Faccini Neto chegou a anunciar a prisão imediata dos quatro condenados, mas depois suspendeu a ordem porque os réus conseguiram um habeas corpus preventivo no Tribunal de Justiça do Rio Grande do Sul que suspendeu provisoriamente o cumprimento da pena. No fim do dia, durante a coletiva de imprensa, ele afirmou que juiz tem que aprender a respeitar a decisão dos tribunais.

"O dolo eventual foi afirmado pelos jurados. Eu simplesmente fiz algumas reflexões na sentença sobre a consideração de que não é algo de pouca gravidade. Muitas vezes as pessoas imaginam que o querer é mais intenso que a assunção do risco, mas, quando se envolve muitas pessoas, a mera assunção do risco já é o estado subjetivo mais grave que se possa apresentar."

Após o fim do julgamento, Faccini Neto afirmou que o júri da boate Kiss foi o mais difícil de sua carreira, por envolver muitos interesses e emoção. "Eu espero que seja o fim do caso, que ele não se prorrogue, no sentido que se faça necessário um novo júri, uma outra mobilização dessa ordem, que é um desgaste enorme para todos."

Spohr, apontado como responsável pelas decisões na boate e que era conhecido como "Kiko da Kiss" na cidade, disse durante interrogatório no júri que foi dele a decisão de colocar a espuma.

Spohr alegou estar seguindo a indicação de um engenheiro, apesar de que o projeto encaminhado ao Ministério Público, no TAC (Termo de Ajustamento de Conduta) que tratava dos problemas de vazamento de som da boate, não citar o material. O engenheiro autor do projeto, Miguel Ângelo Pedroso, disse ao júri que não indicou a espuma porque ela não serve para isolamento acústico, apenas conforto.

Hoffmann entrou na sociedade quando o TAC ainda estava em discussão e diz ter suspendido o negócio por uns meses até ver o problema solucionado. Era o único dos réus que não estava na boate no momento do incêndio.

A defesa de Hoffmann questionou as pessoas que falaram ao júri sobre a presença dele na boate ou se sabiam que ele era um dos donos, antes da tragédia. A maioria disse nunca tê-lo visto no local, enquanto outros relataram sua presença nas obras da reforma para o TAC e na tarde que antecedeu a tragédia.

Hoffmann disse durante o interrogatório que não sabia que havia espuma no local e não sabia que a banda Gurizada Fandangueira se apresentaria na Kiss, já que agenda era com Spohr.

Marcelo de Jesus dos Santos, vocalista da banda, era quem tinha o artefato pirotécnico nas mãos e que pode tê-lo aproximado da espuma começando o incêndio. Ele negou no interrogatório que estivesse pulando com o artefato, mas testemunhas relataram que ele levantava os braços quando cantava "alto, em cima", trecho de uma música do cantor Naldo.

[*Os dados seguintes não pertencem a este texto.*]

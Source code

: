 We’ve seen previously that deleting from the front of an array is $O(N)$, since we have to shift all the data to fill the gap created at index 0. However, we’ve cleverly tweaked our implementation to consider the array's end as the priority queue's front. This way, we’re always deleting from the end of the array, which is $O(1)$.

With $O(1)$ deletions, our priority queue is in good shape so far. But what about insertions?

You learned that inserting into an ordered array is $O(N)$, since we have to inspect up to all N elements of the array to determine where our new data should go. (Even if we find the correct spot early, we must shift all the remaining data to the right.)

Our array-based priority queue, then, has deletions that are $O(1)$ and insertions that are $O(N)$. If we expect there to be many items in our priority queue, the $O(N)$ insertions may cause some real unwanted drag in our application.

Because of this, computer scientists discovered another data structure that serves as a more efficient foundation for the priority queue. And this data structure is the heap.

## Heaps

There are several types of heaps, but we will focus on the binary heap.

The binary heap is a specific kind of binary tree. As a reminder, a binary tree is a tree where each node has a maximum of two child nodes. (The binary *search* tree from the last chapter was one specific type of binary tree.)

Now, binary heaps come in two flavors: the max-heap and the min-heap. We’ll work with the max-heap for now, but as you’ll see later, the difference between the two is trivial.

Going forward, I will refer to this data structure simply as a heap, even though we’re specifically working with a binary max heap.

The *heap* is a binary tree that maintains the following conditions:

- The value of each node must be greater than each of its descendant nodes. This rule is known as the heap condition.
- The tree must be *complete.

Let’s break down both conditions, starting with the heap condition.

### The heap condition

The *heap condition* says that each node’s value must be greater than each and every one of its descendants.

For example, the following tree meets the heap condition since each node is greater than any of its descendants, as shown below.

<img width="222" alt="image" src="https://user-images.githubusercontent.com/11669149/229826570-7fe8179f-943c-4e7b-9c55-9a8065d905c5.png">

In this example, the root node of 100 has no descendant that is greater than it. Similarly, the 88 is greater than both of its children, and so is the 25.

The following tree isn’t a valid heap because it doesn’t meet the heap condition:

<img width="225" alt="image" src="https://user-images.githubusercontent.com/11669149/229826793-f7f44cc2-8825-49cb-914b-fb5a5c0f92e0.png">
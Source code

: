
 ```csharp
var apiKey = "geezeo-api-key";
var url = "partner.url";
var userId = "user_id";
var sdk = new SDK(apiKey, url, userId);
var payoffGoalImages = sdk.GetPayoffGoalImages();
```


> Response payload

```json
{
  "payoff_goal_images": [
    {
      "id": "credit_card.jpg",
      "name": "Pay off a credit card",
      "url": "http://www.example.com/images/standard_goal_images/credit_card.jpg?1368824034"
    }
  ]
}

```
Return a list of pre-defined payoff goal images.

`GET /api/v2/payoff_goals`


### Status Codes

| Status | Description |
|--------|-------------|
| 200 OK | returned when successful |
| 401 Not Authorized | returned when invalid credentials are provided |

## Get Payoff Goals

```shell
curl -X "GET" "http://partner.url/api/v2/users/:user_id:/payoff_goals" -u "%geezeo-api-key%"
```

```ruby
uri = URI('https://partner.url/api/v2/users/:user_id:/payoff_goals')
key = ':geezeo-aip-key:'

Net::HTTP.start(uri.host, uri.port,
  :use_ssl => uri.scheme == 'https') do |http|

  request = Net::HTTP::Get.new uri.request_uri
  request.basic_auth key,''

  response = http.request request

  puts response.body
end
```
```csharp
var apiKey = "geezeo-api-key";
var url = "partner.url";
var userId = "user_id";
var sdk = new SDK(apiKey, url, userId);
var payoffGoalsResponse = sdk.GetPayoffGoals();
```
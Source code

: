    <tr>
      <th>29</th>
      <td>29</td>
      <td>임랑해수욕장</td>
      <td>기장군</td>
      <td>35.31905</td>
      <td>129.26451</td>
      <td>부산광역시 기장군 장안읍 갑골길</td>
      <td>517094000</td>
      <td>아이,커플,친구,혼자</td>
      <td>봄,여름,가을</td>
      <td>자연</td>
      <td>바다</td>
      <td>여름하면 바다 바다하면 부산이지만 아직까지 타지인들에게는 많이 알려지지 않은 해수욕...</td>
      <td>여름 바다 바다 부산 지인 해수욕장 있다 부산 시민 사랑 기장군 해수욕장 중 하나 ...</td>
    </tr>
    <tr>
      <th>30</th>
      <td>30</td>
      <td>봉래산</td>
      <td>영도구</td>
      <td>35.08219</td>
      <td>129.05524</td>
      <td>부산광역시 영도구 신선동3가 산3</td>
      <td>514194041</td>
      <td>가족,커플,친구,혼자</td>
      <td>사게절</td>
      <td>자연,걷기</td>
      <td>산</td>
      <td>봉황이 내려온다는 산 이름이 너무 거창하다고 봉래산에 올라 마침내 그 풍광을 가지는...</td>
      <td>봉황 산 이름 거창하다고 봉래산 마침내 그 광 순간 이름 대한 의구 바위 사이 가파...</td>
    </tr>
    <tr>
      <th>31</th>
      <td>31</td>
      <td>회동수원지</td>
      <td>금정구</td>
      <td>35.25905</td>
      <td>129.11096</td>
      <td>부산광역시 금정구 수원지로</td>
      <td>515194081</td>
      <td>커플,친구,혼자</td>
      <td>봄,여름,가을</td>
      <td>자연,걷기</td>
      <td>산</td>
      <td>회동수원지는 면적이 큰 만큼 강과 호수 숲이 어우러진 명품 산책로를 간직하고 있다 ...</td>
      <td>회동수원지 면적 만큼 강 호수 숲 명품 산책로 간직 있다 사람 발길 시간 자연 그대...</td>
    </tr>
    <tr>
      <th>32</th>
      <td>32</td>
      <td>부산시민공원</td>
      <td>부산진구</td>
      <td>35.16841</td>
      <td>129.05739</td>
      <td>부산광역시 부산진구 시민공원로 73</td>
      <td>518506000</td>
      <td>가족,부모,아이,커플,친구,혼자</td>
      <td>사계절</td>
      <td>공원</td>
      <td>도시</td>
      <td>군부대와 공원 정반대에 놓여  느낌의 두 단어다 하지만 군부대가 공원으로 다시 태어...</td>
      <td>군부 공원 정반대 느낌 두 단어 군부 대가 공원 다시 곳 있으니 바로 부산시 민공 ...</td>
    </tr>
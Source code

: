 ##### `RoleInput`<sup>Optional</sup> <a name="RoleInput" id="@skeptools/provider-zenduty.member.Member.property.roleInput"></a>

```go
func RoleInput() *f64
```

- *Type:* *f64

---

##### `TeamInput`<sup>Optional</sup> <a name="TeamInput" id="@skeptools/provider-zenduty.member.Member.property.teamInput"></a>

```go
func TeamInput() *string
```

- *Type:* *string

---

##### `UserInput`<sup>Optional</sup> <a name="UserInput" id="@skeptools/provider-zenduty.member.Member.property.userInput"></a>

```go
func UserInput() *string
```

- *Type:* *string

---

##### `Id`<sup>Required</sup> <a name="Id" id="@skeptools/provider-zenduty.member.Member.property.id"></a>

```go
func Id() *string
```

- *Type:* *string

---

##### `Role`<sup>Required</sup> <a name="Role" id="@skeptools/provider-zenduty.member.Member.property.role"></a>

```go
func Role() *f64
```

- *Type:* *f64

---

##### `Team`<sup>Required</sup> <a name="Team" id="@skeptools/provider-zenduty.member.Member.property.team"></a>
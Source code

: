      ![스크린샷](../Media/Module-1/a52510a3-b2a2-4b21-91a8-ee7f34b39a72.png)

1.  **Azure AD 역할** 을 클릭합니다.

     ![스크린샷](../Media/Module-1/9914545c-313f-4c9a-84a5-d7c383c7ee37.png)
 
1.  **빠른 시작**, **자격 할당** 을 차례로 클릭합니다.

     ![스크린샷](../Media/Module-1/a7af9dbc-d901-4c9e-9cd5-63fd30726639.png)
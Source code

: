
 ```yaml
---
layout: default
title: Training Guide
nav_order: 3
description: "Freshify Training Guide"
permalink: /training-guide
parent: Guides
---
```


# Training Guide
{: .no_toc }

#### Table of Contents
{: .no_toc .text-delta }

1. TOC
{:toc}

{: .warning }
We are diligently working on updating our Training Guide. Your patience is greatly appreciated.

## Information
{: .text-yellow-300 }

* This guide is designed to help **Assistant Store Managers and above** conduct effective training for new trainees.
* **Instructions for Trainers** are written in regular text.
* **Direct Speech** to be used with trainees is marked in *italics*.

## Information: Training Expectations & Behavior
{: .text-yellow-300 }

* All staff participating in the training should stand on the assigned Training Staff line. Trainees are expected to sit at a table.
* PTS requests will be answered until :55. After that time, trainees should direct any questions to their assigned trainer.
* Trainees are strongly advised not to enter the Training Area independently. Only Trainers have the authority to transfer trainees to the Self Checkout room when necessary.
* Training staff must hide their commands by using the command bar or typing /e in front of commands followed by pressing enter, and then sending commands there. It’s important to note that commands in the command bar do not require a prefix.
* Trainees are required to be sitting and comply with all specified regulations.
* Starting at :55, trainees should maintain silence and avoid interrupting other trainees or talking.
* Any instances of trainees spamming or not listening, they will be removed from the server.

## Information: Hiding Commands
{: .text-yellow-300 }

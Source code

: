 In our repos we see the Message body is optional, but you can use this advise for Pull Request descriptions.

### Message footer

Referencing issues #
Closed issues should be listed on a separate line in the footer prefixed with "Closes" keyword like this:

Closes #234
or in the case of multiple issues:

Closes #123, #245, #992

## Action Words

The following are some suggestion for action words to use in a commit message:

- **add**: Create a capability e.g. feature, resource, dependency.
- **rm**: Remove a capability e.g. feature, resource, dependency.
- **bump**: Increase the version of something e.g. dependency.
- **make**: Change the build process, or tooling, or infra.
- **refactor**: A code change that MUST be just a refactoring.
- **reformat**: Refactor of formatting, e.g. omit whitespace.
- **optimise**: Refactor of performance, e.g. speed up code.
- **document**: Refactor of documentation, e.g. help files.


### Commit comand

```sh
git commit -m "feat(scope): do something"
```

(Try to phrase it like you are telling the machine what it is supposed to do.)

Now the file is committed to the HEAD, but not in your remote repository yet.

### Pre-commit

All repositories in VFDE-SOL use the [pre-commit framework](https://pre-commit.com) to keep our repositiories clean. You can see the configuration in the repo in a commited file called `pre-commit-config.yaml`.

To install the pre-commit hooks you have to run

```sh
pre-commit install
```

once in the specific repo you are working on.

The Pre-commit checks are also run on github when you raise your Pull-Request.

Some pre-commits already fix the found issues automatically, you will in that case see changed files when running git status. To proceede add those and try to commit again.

Luciano Bonilha Leão, assistente de palco da banda, que confirmou ter sido o responsável por comprar o artefato pirotécnico, por colocá-lo na luva/munhequeira que Marcelo usava e por acioná-lo durante a apresentação.

Durante a fase de debates do julgamento, nesta quinta (9), a advogada de Marcelo de Jesus dos Santos, vocalista da banda, chegou a exibir um vídeo com a narração de uma carta psicografada por uma das vítimas do incêndio.

Em outro momento, a defesa de Luciano Bonilha Leão, assistente de palco da banda, colocou duas cadeiras com cartazes escritos "MP", "Bombeiros" e "Prefeitura" para dizer que os entes públicos deveriam estar no banco dos réus.

Nesta sexta, durante a réplica da acusação, o promotor David Medina da Silva abordou a apresentação da carta psicografada que ocorreu na quinta, defendendo que aquele não seria o momento ou o local adequado para tratar de questão religiosa, mesmo que muitos presentes tenham fé.

"Vamos fazer o contraponto da carta psicografada. Nós ouvimos ontem a voz de um narrador se intitulando porta-voz de uma pessoa morta, mas vamos ouvir a voz de uma pessoa viva?", disse ele, reproduzindo um trecho do depoimento de Delvani Rosso, 29.

Durante as oitivas, o coronel Gerson da Rosa Pereira, ex-chefe do Comando Regional dos Bombeiros de Santa Maria (RS) e o primeiro condenado no processo, em 2015, por fraude processual, disse que as pessoas morreram vítimas do gás tóxico.

"De uma coisa eu tenho certeza, não foram vítimas de incêndio, porque o incêndio carboniza", afirmou. "Foi da inalação do gás emitido por aquela espuma que incendiou no dia, parece que composta de cianeto, um gás letal conhecido historicamente muito empregado nos campos de concentração, no período nazista."